The Long Kiss Goodnight Directed by Geena Davis' husband. Starring Geena Davis and Samuel L. Jackson. Cameo by Larry King. Reviewed by Michael A. Turton. Dissed by everybody.
In the tradition of _Attack of the Killer Tomatoes_, sailing the course set by _Cutthroat Island_, comes _The Long Kiss Goodnight_, a movie so bad it is absolutely enjoyable. Laugh yourself silly over this disaster which scores a perfect "0" in every category -- plot, acting, directing, editing, you name it, all bad. Of course, if you take movies at all seriously, you may not like this bomb.
The idea (I won't use the word 'story') behind TLKG is that a plain schoolteacher and single mother named Samantha Caine, who is suffering from amnesia, is really a government assassin who is suffering an episode of madness, hiding inside a fake identity, apparently to escape the burdens of killing. A (hugely predictable) car accident and a smack on the head bring forth the old identity. As Samantha Caine goes in search of her past in the company of a private detective she has employed, Mitch (Samuel L. Jackson) she happens to resurface just when her (unnamed) old agency is staging a fake terrorist attack on the town of Niagara Falls (code named Operation Honeymoon) to drum up support for funding in Congress. The result is a blizzard of ever more impossible and incredible events until the mind reaches a state wherein the critical faculty ceases to operate in a serious mode and laughter is the only possible response.
How to sum up TLKG in a single sentence? Suffice to say: in what other flick can you hear the phrase "blithering idiot" uttered with complete earnestness? I can't say when the last time was I enjoyed a movie so much. There were places where I laughed myself to tears.
Foremost among the movie's galaxy of failure is the acting. Except for a strong performance from the newcomer playing the urbanely psychotic Timothy and Samuel L. Jackson, whose emotional outbursts seem like the flailing of a man drowning in quicksand, everyone in TLKG has clearly studied at the Wooden Indian Academy of Self-Expression. The smirking, leaden delivery of Geena Davis would drive Trek's Data mad with envy. The professor who trained her is a gem of bad acting working with an awful script, a cornucopia of pompous nonsense poured out at lightspeed.
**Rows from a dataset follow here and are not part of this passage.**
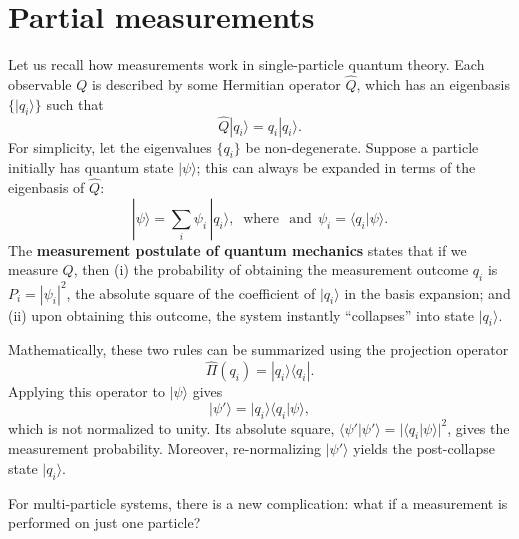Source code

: \documentclass[pra,12pt]{revtex4}
\begin{document}
\section{Partial measurements}
\label{sec:partialmeasurements}

Let us recall how measurements work in single-particle quantum theory.
Each observable $Q$ is described by some Hermitian operator $\hat{Q}$,
which has an eigenbasis $\{|q_i\rangle\}$ such that
\begin{equation}
  \hat{Q}|q_i\rangle = q_i |q_i\rangle.
\end{equation}
For simplicity, let the eigenvalues $\{q_i\}$ be non-degenerate.
Suppose a particle initially has quantum state $|\psi\rangle$; this
can always be expanded in terms of the eigenbasis of $\hat{Q}$:
\begin{equation}
  |\psi\rangle = \sum_i \psi_i\, |q_i\rangle, \;\;\mathrm{where}\;\;\,\textrm{and}\;\, \psi_i = \langle q_i|\psi\rangle.
\end{equation}
The \textbf{measurement postulate of quantum mechanics} states that if
we measure $Q$, then (i) the probability of obtaining the measurement
outcome $q_i$ is $P_i = |\psi_i|^2$, the absolute square of the
coefficient of $|q_i\rangle$ in the basis expansion; and (ii) upon
obtaining this outcome, the system instantly ``collapses'' into state
$|q_i\rangle$.

Mathematically, these two rules can be summarized using the projection
operator
\begin{equation}
  \hat{\Pi}(q_i) = |q_i\rangle\langle q_i|.
\end{equation}
Applying this operator to $|\psi\rangle$ gives
\begin{equation}
  |\psi'\rangle = |q_i\rangle \langle q_i|\psi\rangle,
\end{equation}
which is not normalized to unity.  Its absolute square,
$\langle\psi'|\psi'\rangle = |\langle q_i|\psi\rangle|^2$, gives the
measurement probability.  Moreover, re-normalizing $|\psi'\rangle$
yields the post-collapse state $|q_i\rangle$.

For multi-particle systems, there is a new complication: what if a
measurement is performed on just one particle?
\end{document}
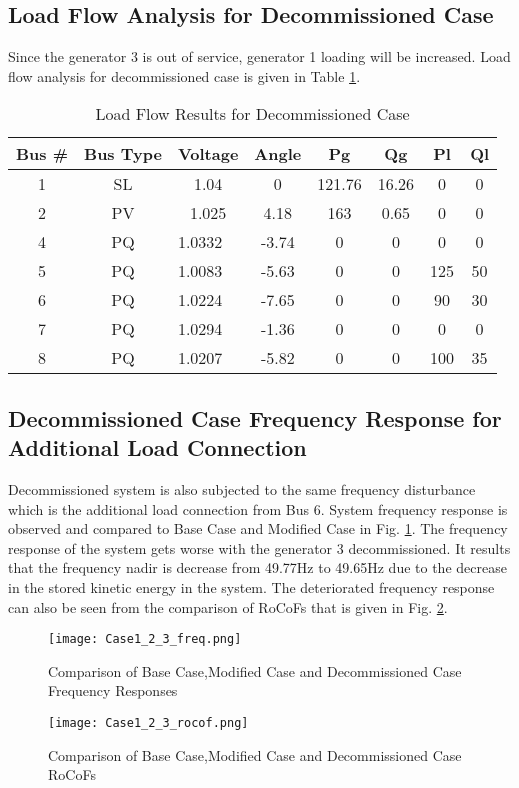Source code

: \subsection{Load Flow Analysis for Decommissioned Case}
Since the generator 3 is out of service, generator 1 loading will be increased. Load flow analysis for decommissioned case is given in Table \ref{loadflow_case3}.
\begin{table}[h!]
	\centering
	\begin{tabular}{cclccccc}
		\hline
		Bus \# & Bus Type & \multicolumn{1}{c}{Voltage} & Angle & Pg    & Qg     & Pl  & Ql \\ \hline
		1      & SL       & \multicolumn{1}{c}{1.04}    & 0     & 121.76& 16.26  & 0   & 0  \\
		2      & PV       & \multicolumn{1}{c}{1.025}   & 4.18  & 163   & 0.65   & 0   & 0  \\
		4      & PQ       & 1.0332                      & -3.74 & 0     & 0      & 0   & 0  \\
		5      & PQ       & 1.0083                      & -5.63 & 0     & 0      & 125 & 50 \\
		6      & PQ       & 1.0224                      & -7.65 & 0     & 0      & 90  & 30 \\
		7      & PQ       & 1.0294                      & -1.36 & 0     & 0      & 0   & 0  \\
		8      & PQ       & 1.0207                      & -5.82 & 0     & 0      & 100 & 35 \\
 \hline
	\end{tabular}
	\caption{Load Flow Results for Decommissioned Case}
	\label{loadflow_case3}
\end{table}
\subsection{Decommissioned Case Frequency Response for Additional Load Connection}
Decommissioned system is also subjected to the same frequency disturbance which is the additional load connection from Bus 6. System frequency response is observed and compared to Base Case and Modified Case in Fig. \ref{Case1_2_3_freq}. The frequency response of the system gets worse with the generator 3 decommissioned. It results that the frequency nadir is decrease from 49.77Hz to 49.65Hz due to the decrease in the stored kinetic energy in the system. The deteriorated frequency response can also be seen from the comparison of RoCoFs that is given in Fig. \ref{Case1_2_3_rocof}. 
\begin{figure}[h]
	\centering
	\texttt{[image: Case1\_2\_3\_freq.png]}
	\caption{Comparison of Base Case,Modified Case and Decommissioned Case Frequency Responses}
	\label{Case1_2_3_freq}
\end{figure}
\begin{figure}[h]
	\centering
	\texttt{[image: Case1\_2\_3\_rocof.png]}
	\caption{Comparison of Base Case,Modified Case and Decommissioned Case RoCoFs}
	\label{Case1_2_3_rocof}
\end{figure}
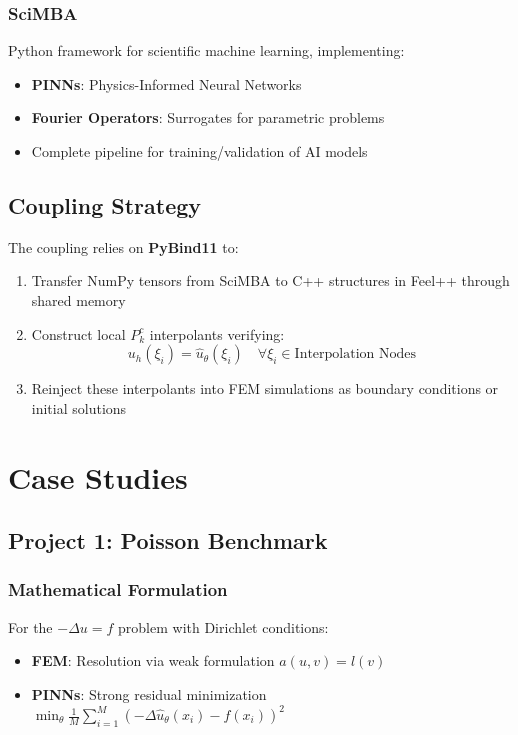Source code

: \documentclass{article}
\begin{document}
\subsubsection{SciMBA}
Python framework for scientific machine learning, implementing:
\begin{itemize}
\item \textbf{PINNs}: Physics-Informed Neural Networks
\item \textbf{Fourier Operators}: Surrogates for parametric problems
\item Complete pipeline for training/validation of AI models
\end{itemize}

\subsection{Coupling Strategy}
The coupling relies on \textbf{PyBind11} to:
\begin{enumerate}
\item Transfer NumPy tensors from SciMBA to C++ structures in Feel++ through shared memory
\item Construct local \( P_k^c \) interpolants verifying:
\[
u_h(\xi_i) = \hat{u}_\theta(\xi_i) \quad \forall \xi_i \in \text{Interpolation Nodes}
\]
\item Reinject these interpolants into FEM simulations as boundary conditions or initial solutions
\end{enumerate}

\section{Case Studies}
\subsection{Project 1: Poisson Benchmark}
\subsubsection{Mathematical Formulation}
For the \( -\Delta u = f \) problem with Dirichlet conditions:
\begin{itemize}
\item \textbf{FEM}: Resolution via weak formulation \( a(u,v) = l(v) \)
\item \textbf{PINNs}: Strong residual minimization \( \min_\theta \frac{1}{M}\sum_{i=1}^M (-\Delta \hat{u}_\theta(x_i) - f(x_i))^2 \)
\end{itemize}
\end{document}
Plot and script meanwhile are a miracle of self-conscious silliness. Bad line follows bad line in orderly procession as though saved up for the occasion (although here and there a good line pops out like a struggling hand poking through the surface of a swamp). The plot is a crystalline derivative of everything that is objectionable about Hollywood, including the obligatory self-sacrificing former jailbird who sustains serious injury in saving Our Hero, the daughter who begs mom not to give up, the urbane psycho, the nervous government officials in a rogue agency, the nice but stupid boyfriend as well as the mandatory guns with endless ammo and characters who perform superhuman feats of strength with various parts of the body out of commission. Of course, it takes place at Christmas. Of course nobody dies at the end and all families are reconstituted. Of course there is only one black man, who is of course a former jailbird and divorced. Being a Minority, he of course is endowed with Primitive Wisdom which enables Samantha to recognize her True self.
As if cliches weren't bad enough, implausibilities and continuity failures abound. How does a woman with no past get hired as a schoolteacher? What happened to the man who was trapped in the burning car when Samantha has her accident? Why do the government agents choose to make a hit on Samantha by using automatic weapons in the middle of a crowded train station? How did Samantha and Mitch get out of the phone company after taking everyone there hostage? Where are they at the end? I could go on in this vein, but I'm sure the reader gets the picture.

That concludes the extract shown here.